# Filtern innerhalb eines Resultset



## FenchelT (30. Jul 2007)

Hallo zusammen,

in VB6 ist es z.B. moeglich, innerhalb eines Resultsets einen Filter zu setzen.
Geht das in Java auch?

Hintergrund der Frage:
Ich moechte gerne ein Eingabesensitives-JTextField erstellen.
Meine Vorstellung: 
zu Beginn wird die Datenmenge aus der Tabelle geladen (ca. 500 Datensaetze) und in einer JTable angezeigt.
Nun soll der Benutzer in ein Textfeld einen Suchbegriff eingeben und mit jedem Buchstaben den er eingibt, soll sich die Datenmege reduzieren/anpassen.
Nun moechte ich ungerne fuer jeden Buchstaben den der User eingibt eine neue Anfrage an die DB schicken, sondern lieber innerhalb des Resultsets filtern.

Ist das moeglich?


Vielen Dank und viele Gruesse
FenchelT


----------



## SlaterB (30. Jul 2007)

ich empfehle dir ganz dringend, das Resultset 100 ms nach dem Laden wieder zu schließen, 
und nicht über Sekunden/ Minuten offenzuhalten,
das mag in deinem Fall nicht direkt stören, da die DB sonst nix zu tun hat, ist aber ein allgemeines Paradigma

die Informationen kannst du genausogut in ein eigenen einfachen Datencontainern vorhalten und darüber nach belieben filtern,
müsstest dann natürlich alles selber machen (vielleicht sowieso, falls es das im ResultSet nicht gibt)


----------



## FenchelT (30. Jul 2007)

Hallo Slater,

ersteinmal Danke fuer DEine so schnelle Antwort.
Natuerlich habe ich mir auch Gedanken darueber gemacht, das Ganze in einem anderen Datencontainer aufzubewahren und darauf zu filtern.
Dann muesste ich aber saemtlichen ResultSet-Faehigkeiten nachprogrammieren und das wuerde ich ja gerne vermeiden.

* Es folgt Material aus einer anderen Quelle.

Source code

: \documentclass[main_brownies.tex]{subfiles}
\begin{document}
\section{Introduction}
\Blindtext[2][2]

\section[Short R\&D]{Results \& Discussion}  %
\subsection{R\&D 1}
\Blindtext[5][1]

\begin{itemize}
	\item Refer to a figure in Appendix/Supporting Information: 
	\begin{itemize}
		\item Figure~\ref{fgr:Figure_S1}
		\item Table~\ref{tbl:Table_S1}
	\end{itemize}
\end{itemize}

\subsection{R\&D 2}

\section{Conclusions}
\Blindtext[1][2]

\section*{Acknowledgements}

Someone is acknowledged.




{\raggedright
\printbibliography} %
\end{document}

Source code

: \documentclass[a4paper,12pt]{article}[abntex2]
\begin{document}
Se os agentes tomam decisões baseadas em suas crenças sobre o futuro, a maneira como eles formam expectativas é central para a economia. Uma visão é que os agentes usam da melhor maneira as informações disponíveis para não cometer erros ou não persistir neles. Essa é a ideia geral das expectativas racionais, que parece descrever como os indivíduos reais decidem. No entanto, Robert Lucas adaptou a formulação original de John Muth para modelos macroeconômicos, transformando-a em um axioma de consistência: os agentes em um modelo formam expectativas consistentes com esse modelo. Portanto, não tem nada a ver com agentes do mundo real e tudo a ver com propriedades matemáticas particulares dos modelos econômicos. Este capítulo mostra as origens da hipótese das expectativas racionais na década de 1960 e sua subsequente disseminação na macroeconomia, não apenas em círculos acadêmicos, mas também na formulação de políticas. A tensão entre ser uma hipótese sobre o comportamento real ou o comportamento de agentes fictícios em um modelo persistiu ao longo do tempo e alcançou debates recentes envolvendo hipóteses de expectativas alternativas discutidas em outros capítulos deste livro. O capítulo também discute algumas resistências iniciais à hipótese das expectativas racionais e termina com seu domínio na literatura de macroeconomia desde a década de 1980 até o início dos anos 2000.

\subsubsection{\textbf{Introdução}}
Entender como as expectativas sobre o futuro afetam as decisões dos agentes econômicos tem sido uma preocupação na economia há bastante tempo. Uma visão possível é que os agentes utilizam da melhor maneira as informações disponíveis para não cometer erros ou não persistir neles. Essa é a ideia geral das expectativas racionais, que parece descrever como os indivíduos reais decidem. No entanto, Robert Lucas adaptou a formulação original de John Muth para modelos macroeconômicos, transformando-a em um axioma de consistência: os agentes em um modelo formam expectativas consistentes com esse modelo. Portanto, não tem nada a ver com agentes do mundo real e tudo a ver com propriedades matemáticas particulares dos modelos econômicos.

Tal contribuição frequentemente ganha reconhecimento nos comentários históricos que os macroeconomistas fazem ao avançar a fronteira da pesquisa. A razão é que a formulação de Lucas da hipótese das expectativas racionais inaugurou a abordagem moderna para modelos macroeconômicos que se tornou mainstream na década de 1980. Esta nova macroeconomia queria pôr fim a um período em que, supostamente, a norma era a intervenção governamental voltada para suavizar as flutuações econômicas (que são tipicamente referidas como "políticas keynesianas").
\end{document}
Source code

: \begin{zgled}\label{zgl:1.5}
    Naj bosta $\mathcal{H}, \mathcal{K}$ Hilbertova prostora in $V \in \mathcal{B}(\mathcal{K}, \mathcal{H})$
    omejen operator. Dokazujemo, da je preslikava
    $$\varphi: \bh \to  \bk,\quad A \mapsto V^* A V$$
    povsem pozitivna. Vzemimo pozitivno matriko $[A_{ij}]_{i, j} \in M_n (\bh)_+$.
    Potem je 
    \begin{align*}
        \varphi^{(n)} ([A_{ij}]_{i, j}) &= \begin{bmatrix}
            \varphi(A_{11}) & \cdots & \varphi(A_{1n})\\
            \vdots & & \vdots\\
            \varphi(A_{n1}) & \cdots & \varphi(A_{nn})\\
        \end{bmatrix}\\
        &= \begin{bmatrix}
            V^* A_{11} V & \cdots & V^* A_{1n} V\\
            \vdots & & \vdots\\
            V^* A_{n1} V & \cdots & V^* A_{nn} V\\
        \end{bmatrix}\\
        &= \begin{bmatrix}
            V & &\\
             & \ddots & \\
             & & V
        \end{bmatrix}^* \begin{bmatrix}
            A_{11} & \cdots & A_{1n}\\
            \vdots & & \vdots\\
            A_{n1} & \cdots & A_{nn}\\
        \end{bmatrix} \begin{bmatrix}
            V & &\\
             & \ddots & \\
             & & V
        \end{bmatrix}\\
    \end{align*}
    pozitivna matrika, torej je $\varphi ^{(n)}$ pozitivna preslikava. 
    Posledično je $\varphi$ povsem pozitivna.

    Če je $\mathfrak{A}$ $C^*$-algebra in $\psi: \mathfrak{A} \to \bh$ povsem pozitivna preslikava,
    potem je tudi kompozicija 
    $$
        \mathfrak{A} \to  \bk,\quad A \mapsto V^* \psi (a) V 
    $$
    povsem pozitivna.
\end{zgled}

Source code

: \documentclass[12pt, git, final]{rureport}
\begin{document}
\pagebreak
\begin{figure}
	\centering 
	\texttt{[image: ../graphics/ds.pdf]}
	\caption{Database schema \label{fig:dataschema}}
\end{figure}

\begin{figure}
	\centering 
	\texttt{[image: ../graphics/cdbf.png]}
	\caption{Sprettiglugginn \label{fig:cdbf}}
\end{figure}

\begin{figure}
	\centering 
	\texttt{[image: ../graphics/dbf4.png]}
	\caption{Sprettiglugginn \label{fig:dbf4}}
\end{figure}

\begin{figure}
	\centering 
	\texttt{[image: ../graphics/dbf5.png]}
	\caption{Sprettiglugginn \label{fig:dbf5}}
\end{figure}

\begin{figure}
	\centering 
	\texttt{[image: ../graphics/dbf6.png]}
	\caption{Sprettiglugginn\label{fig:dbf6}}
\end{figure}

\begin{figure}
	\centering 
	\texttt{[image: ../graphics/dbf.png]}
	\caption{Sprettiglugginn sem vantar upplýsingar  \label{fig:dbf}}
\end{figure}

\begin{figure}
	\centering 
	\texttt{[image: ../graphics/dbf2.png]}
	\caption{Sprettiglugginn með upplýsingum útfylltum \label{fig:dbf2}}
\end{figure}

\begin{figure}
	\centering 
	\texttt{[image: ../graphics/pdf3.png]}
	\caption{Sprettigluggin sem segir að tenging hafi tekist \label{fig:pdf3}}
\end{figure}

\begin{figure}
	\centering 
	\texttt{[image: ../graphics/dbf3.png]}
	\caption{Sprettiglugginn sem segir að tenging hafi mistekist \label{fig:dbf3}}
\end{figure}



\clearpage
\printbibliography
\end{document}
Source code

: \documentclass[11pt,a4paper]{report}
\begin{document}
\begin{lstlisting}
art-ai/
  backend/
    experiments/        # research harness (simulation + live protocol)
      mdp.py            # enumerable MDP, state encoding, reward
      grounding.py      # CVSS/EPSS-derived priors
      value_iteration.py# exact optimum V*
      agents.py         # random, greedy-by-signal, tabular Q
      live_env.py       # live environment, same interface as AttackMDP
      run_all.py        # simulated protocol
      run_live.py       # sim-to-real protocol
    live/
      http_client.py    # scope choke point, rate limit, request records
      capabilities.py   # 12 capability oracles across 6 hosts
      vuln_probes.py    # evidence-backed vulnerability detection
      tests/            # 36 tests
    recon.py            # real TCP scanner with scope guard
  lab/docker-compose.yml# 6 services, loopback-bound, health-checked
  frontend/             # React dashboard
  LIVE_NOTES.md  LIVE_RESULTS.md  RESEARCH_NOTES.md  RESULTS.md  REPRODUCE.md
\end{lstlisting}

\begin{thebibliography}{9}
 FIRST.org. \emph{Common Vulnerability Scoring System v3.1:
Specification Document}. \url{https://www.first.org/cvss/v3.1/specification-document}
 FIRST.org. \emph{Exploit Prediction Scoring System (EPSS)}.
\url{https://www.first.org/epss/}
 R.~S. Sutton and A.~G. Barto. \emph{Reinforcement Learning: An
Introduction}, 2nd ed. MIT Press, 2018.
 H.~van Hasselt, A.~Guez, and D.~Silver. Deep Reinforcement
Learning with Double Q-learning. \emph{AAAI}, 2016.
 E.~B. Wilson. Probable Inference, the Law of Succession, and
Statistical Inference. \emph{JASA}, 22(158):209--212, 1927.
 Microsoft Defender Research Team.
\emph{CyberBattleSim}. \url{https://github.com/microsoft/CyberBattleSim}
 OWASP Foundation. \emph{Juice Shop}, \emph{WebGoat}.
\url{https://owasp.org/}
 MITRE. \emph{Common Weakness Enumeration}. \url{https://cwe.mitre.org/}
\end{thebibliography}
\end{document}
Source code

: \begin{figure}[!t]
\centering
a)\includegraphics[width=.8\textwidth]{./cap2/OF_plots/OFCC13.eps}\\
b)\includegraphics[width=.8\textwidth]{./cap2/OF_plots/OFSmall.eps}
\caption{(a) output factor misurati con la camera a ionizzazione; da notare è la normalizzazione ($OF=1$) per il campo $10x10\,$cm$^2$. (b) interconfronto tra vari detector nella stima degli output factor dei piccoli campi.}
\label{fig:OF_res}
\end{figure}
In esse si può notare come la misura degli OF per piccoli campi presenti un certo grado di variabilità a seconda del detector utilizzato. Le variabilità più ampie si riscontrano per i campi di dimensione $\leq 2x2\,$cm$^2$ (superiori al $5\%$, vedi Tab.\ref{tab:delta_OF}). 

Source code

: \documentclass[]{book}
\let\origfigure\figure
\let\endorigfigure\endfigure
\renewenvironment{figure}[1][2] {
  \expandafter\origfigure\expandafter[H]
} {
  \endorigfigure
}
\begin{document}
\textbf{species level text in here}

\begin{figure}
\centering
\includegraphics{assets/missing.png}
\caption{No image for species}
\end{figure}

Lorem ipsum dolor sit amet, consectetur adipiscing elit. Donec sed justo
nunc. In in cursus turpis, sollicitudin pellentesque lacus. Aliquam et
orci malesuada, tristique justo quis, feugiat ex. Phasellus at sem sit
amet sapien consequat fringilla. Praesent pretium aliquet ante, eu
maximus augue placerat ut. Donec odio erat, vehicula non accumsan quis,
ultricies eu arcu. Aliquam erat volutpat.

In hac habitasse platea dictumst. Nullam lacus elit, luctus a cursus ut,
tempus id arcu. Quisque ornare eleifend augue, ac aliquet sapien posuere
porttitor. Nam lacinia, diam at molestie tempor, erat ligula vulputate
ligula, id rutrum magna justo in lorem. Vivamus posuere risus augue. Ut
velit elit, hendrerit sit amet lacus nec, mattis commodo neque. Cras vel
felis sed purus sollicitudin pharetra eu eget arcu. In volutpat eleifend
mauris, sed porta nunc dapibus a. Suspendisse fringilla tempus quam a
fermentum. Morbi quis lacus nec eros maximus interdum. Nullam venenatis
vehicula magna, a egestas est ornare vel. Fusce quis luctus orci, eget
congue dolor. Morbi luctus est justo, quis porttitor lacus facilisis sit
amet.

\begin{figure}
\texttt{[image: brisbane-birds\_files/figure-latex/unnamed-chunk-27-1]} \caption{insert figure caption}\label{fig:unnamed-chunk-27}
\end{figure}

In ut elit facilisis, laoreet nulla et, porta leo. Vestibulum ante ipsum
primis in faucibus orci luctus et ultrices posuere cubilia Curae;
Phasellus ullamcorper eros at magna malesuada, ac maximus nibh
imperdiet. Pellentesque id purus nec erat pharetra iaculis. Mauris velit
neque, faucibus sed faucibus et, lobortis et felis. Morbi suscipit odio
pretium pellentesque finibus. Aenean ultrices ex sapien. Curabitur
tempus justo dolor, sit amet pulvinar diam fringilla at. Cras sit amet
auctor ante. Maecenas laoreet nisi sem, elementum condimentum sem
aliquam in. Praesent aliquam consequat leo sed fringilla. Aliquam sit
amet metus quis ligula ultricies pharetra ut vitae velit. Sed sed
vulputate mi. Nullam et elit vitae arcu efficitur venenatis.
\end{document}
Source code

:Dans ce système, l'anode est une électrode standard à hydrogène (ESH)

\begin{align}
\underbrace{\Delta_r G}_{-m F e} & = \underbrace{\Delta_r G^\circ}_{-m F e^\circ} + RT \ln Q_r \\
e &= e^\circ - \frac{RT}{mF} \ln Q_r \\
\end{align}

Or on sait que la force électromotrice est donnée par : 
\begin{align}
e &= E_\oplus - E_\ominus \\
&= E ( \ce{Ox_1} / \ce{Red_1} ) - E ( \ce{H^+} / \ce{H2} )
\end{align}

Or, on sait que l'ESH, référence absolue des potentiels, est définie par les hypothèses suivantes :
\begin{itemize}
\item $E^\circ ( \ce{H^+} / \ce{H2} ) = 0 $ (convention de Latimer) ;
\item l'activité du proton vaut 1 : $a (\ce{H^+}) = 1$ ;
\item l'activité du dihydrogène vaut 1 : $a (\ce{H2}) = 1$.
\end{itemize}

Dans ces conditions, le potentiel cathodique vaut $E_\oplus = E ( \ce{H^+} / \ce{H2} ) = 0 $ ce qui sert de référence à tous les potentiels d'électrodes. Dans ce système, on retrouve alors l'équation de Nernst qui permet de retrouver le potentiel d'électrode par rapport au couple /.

> ich empfehle dir ganz dringend, das Resultset 100 ms nach dem Laden wieder zu schließen,
> und nicht über Sekunden/ Minuten offenzuhalten,
> das mag in deinem Fall nicht direkt stören, da die DB sonst nix zu tun hat, ist aber ein allgemeines Paradigma



Hmm, dies wiederum ist eine Aussage die ich nicht nachvollziehen kann.
100ms weil es alle so machen, ist nicht wirklich ein Grund.

Warum nicht 175 oder 224ms, oder 90 oder 78? Koenntest Du mir evtl die 100ms fachlich begruenden?

Nochmals Danke fuer DEine Hilfe.

FenchelT


----------



## SlaterB (30. Jul 2007)

...
das ist nur eine Zahl, lesen und fertig, egal wie lange es dauert,
jedenfalls nicht in eine JTable als Exemplarvariable stecken und auf idle setzen (bis der User das Programm beendet)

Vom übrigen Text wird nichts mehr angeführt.